We still heard Info's screams. Library. The Cop is still on the phone.)
Cop: Hello? Hello? Did I forget to dial Collect again?
(Billiard Room. Molly had entered quietly. We heard a voice, though we can't identify it
at first.)
Voice: Shut the door.
Molly: I did.
Voice: Ok. Did anyone see you?
Molly: Not really. The mansion is still in the dark.
Voice: That's because I am responsible for it.
Molly: What?! Who are...?!
(She gets closer but before she could finish, a Rope is now around her neck!)
Molly: (gasping) Oh my gosh! It's you!
(Library. The Cop is still there, confused.)
Cop: Is...is someone there? If so, then I believed that I am in danger.
(He didn't notice, however, that the door to the Library is being opened.
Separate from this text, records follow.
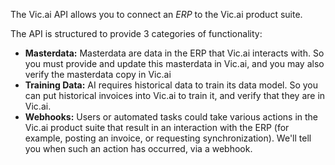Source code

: The Vic.ai API allows you to connect an *ERP* to the Vic.ai product suite.

The API is structured to provide 3 categories of functionality:
- **Masterdata:** Masterdata are data in the ERP that Vic.ai interacts with.
  So you must provide and update this masterdata in Vic.ai, and you may also
  verify the masterdata copy in Vic.ai
- **Training Data:** AI requires historical data to train its data model. So
  you can put historical invoices into Vic.ai to train it, and verify that
  they are in Vic.ai.
- **Webhooks:** Users or automated tasks could take various actions in the
  Vic.ai product suite that result in an interaction with the ERP (for
  example, posting an invoice, or requesting synchronization). We'll tell
  you when such an action has occurred, via a webhook.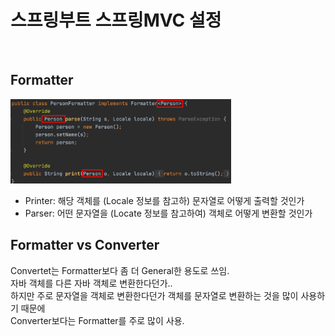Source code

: # 스프링부트 스프링MVC 설정
<br/>

## Formatter
<img src="./images/formatter.png" width="70%"><br/>
- Printer: 해당 객체를 (Locale 정보를 참고하) 문자열로 어떻게 출력할 것인가
- Parser: 어떤 문자열을 (Locate 정보를 참고하여) 객체로 어떻게 변환할 것인가

## Formatter vs Converter
Convertet는 Formatter보다 좀 더 General한 용도로 쓰임.<br/>
자바 객체를 다른 자바 객체로 변환한다던가..<br/>
하지만 주로 문자열을 객체로 변환한다던가 객체를 문자열로 변환하는 것을 많이 사용하기 때문에<br/>
Converter보다는 Formatter를 주로 많이 사용. <br/>

<br/><br/>
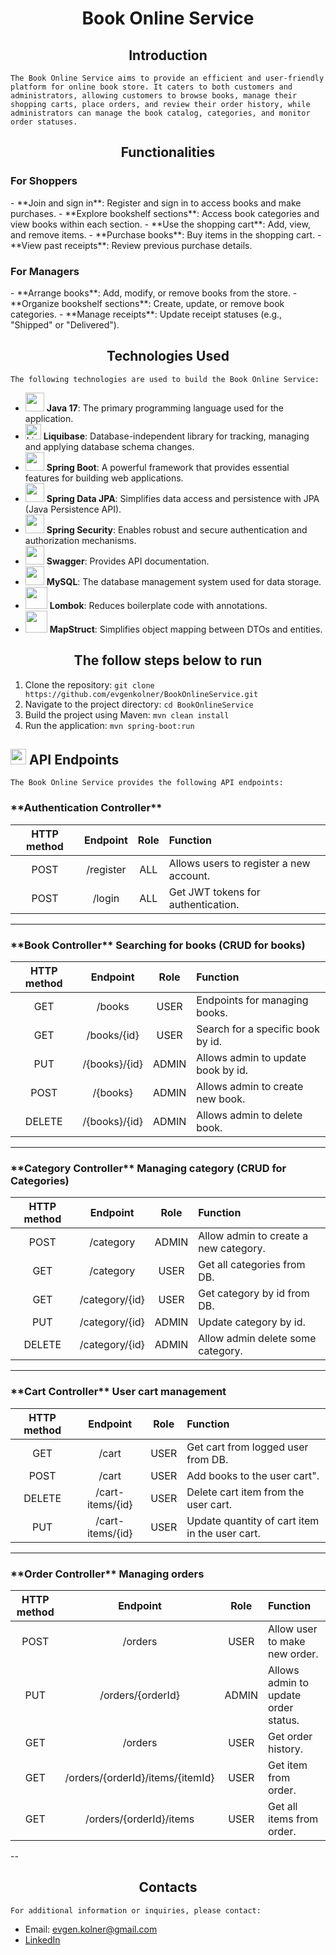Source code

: # <h1 align="center">  Book Online Service  </h1>

### <h2 align="center"> Introduction </h2>
`The Book Online Service aims to provide an efficient and user-friendly platform for online book store. It caters to both customers and administrators, allowing customers to browse books, manage their shopping carts, place orders, and review their order history, while administrators can manage the book catalog, categories, and monitor order statuses.`

### <h2 align="center"> Functionalities </h2>

<h3> For Shoppers </h3>
- **Join and sign in**: Register and sign in to access books and make purchases.
- **Explore bookshelf sections**: Access book categories and view books within each section.
- **Use the shopping cart**: Add, view, and remove items.
- **Purchase books**: Buy items in the shopping cart.
- **View past receipts**: Review previous purchase details.

<h3> For Managers </h3>
- **Arrange books**: Add, modify, or remove books from the store.
- **Organize bookshelf sections**: Create, update, or remove book categories.
- **Manage receipts**: Update receipt statuses (e.g., "Shipped" or "Delivered").

### <h2 align="center"> Technologies Used </h2>
`The following technologies are used to build the Book Online Service:`
- <img src="https://image.emojipng.com/677/13219677.jpg" width="30" alt=""/> **Java 17**: The primary programming language used for the application.
- <img width="25" src="https://dashboard.snapcraft.io/site_media/appmedia/2020/08/liquibase.jpeg.png" alt="Liquibase logo"> **Liquibase**: Database-independent library for tracking, managing and applying database schema changes. 
- <img src="https://media.trustradius.com/product-logos/9B/8G/IMJEF6VWC74S.PNG" width="30" alt=""/> **Spring Boot**: A powerful framework that provides essential features for building web applications.
- <img src="https://media.trustradius.com/product-logos/9B/8G/IMJEF6VWC74S.PNG" width="30" alt=""/> **Spring Data JPA**: Simplifies data access and persistence with JPA (Java Persistence API).
- <img src="https://media.trustradius.com/product-logos/9B/8G/IMJEF6VWC74S.PNG" width="30" alt=""/> **Spring Security**: Enables robust and secure authentication and authorization mechanisms.
- <img src="https://t1.gstatic.com/images?q=tbn:ANd9GcSPbQehl7jW6cT9MZXqOeA4FNWqVNkOThwpkukkugx0lD1EhpIH" width="30" alt=""/> **Swagger**: Provides API documentation.
- <img src="https://w7.pngwing.com/pngs/464/18/png-transparent-mysql-database-innodb-postgresql-column-marine-mammal-electric-blue-postgresql-thumbnail.png" width="30" alt=""/> **MySQL**: The database management system used for data storage.
- <img src="https://velog.velcdn.com/images/gloom/post/17bae182-7380-43e0-a45e-fff76b8ba9c7/image.png" width="35" alt=""/> **Lombok**: Reduces boilerplate code with annotations.
- <img src="https://trguduru.github.io/img/mapstruct.png" width="35" alt=""/> **MapStruct**: Simplifies object mapping between DTOs and entities.


### <h2 align="center"> The follow steps below to run </h2>
1. Clone the repository: `git clone https://github.com/evgenkolner/BookOnlineService.git`
2. Navigate to the project directory: `cd BookOnlineService`
3. Build the project using Maven: `mvn clean install`
4. Run the application: `mvn spring-boot:run`


## <img src="https://em-content.zobj.net/thumbs/160/apple/354/link_1f517.png" width="25"/> API Endpoints
`The Book Online Service provides the following API endpoints:`

<h3> **Authentication Controller** </h3>

|  **HTTP method**  |  **Endpoint**   | **Role** | **Function**                            |
|:-----------------:|:---------------:|:--------:|:----------------------------------------|
|       POST        |    /register    |   ALL    | Allows users to register a new account. |
|       POST        |     /login      |   ALL    | Get JWT tokens for authentication.      |

---

<h3> **Book Controller** Searching for books (CRUD for books)</h3>

| **HTTP method** | **Endpoint**  | **Role** | **Function**                       |
|:---------------:|:-------------:|:--------:|:-----------------------------------|
|       GET       |    /books     |   USER   | Endpoints for managing books.      |
|       GET       |  /books/{id}  |   USER   | Search for a specific book by id.  |
|       PUT       | /{books}/{id} |  ADMIN   | Allows admin to update book by id. |
|      POST       |   /{books}    |  ADMIN   | Allows admin to create new book.   |
|     DELETE      | /{books}/{id} |  ADMIN   | Allows admin to delete book.       |

---

<h3> **Category Controller** Managing category (CRUD for Categories) </h3>

| **HTTP method** |  **Endpoint**  | **Role** | **Function**                          |
|:---------------:|:--------------:|:--------:|:--------------------------------------|
|      POST       |   /category    |  ADMIN   | Allow admin to create a new category. |
|       GET       |   /category    |   USER   | Get all categories from DB.           |
|       GET       | /category/{id} |   USER   | Get category by id from DB.           |
|       PUT       | /category/{id} |  ADMIN   | Update category by id.                |
|     DELETE      | /category/{id} |  ADMIN   | Allow admin delete some category.     |

---

<h3> **Cart Controller** User cart management </h3>

| **HTTP method** |    **Endpoint**     | **Role** | **Function**                                   |
|:---------------:|:-------------------:|:--------:|:-----------------------------------------------|
|       GET       |        /cart        |   USER   | Get cart from logged user from DB.             |
|      POST       |        /cart        |   USER   | Add books to the user cart".                   |
|     DELETE      |  /cart-items/{id}   |   USER   | Delete cart item from the user cart.           |
|       PUT       |  /cart-items/{id}   |   USER   | Update quantity of cart item in the user cart. |

---

<h3> **Order Controller** Managing orders </h3>

| **HTTP method** |           **Endpoint**           | **Role** | **Function**                         |
|:---------------:|:--------------------------------:|:--------:|:-------------------------------------|
|      POST       |             /orders              |   USER   | Allow user to make new order.        |
|       PUT       |        /orders/{orderId}         |  ADMIN   | Allows admin to update order status. |
|       GET       |             /orders              |   USER   | Get order history.                   |
|       GET       | /orders/{orderId}/items/{itemId} |   USER   | Get item from order.                 |
|       GET       |     /orders/{orderId}/items      |   USER   | Get all items from order.            |

--

### <h2 align="center"> Contacts </h2>

`For additional information or inquiries, please contact:`
- Email: evgen.kolner@gmail.com
- [LinkedIn](https://www.linkedin.com/in/ievgenii-kolner)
Cop: Okay, I admit that I am not on duty. But believe me, I am in danger. Do you know that
Soviet-looking house...
(However, he then was cut off as a hand holding the Lead Pipe comes down softly on the
phone cradle.)
Cop: Hello? Hello?
(He also didn't notice that a Lead Pipe is behind him. Then we see the Lead Pipe is about
to...however we go to a bell ringing. We rapidly cut to each guests' looking surprised.
Stalin, on the other hand...Hall. The door has just open. A girl that looks like Cho-Cho
is outside wearing some sort of telegram uniform.)
Singing Telegram Girl: (singing) I . . . am . . . your singing telegram--
(However, she is cut off as a gun was fired and she fell...never to sing again. The door
slams. Attic. Loud opens a closet door and a bunch of stuff fell on him. Another Bedroom.
A Jerk-in-the-box opens, scaring the wits out of Mrs. Info, who screams. First Bedroom.
Stalin is still in it, still lost in the dark.)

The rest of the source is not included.